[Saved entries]
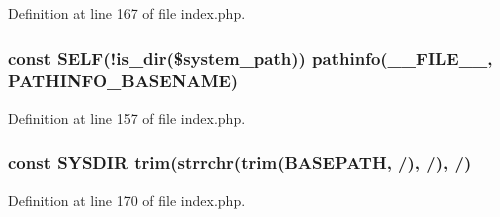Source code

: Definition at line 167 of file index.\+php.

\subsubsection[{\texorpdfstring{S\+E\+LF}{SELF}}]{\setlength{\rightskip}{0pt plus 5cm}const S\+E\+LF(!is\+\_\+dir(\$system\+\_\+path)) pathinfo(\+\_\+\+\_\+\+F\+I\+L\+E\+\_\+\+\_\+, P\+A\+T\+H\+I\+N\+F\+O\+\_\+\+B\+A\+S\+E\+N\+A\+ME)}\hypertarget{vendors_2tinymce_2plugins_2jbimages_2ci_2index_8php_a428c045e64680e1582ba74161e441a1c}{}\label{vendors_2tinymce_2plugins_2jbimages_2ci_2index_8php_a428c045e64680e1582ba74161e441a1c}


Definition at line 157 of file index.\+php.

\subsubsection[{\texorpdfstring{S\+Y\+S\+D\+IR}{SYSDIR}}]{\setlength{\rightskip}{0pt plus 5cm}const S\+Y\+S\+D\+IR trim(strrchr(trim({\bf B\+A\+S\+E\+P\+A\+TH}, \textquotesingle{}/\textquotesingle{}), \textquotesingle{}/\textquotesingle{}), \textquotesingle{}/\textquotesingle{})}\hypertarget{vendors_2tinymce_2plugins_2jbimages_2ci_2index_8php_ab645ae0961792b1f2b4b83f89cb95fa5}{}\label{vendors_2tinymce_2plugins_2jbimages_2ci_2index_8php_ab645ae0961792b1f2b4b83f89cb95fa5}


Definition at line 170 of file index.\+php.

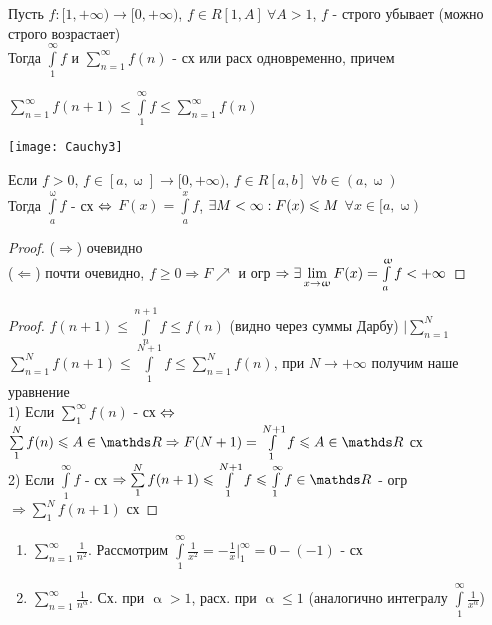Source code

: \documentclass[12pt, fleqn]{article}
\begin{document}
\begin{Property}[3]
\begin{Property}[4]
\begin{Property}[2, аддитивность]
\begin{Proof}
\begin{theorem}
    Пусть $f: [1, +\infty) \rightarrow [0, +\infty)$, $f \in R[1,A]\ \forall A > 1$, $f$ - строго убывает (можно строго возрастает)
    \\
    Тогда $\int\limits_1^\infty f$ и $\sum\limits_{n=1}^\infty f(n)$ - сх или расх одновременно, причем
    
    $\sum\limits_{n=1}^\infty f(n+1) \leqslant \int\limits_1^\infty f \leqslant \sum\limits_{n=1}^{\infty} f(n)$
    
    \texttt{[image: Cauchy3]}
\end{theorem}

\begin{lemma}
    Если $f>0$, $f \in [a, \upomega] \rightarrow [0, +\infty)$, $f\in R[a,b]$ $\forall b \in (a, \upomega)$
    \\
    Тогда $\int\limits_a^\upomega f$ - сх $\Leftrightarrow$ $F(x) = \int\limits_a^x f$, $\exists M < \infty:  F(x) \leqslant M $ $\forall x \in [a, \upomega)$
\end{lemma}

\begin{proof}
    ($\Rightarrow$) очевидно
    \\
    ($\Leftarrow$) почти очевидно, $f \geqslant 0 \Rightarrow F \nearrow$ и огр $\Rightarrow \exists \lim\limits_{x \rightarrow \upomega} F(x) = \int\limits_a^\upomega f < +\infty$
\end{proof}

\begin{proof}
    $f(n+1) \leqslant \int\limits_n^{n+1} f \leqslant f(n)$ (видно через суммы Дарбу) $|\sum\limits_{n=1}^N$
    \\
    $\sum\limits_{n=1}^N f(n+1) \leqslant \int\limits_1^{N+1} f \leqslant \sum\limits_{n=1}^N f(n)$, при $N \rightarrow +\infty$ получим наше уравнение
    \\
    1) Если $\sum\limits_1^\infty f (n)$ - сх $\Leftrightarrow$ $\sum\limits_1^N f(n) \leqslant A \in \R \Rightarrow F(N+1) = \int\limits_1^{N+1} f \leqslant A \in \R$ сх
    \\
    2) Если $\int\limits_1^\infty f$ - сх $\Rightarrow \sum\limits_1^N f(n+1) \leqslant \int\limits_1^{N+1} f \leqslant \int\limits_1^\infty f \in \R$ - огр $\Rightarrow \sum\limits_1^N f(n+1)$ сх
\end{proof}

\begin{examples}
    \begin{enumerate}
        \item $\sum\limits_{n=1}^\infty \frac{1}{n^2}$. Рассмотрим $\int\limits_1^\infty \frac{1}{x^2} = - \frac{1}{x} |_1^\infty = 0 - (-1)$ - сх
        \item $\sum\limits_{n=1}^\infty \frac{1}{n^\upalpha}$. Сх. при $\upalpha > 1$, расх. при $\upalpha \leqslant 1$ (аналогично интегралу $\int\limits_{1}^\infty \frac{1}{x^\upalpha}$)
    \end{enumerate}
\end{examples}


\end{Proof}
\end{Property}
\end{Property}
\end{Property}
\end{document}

### What you have to do
Starting at the first line of the records above, set down each line exactly through the one that holds "Definition at line 157 of file index.\+php.". Omit pictures.

### Response to this exercise
Source code

: Definition at line 167 of file index.\+php.

\subsubsection[{\texorpdfstring{S\+E\+LF}{SELF}}]{\setlength{\rightskip}{0pt plus 5cm}const S\+E\+LF(!is\+\_\+dir(\$system\+\_\+path)) pathinfo(\+\_\+\+\_\+\+F\+I\+L\+E\+\_\+\+\_\+, P\+A\+T\+H\+I\+N\+F\+O\+\_\+\+B\+A\+S\+E\+N\+A\+ME)}\hypertarget{vendors_2tinymce_2plugins_2jbimages_2ci_2index_8php_a428c045e64680e1582ba74161e441a1c}{}\label{vendors_2tinymce_2plugins_2jbimages_2ci_2index_8php_a428c045e64680e1582ba74161e441a1c}


Definition at line 157 of file index.\+php.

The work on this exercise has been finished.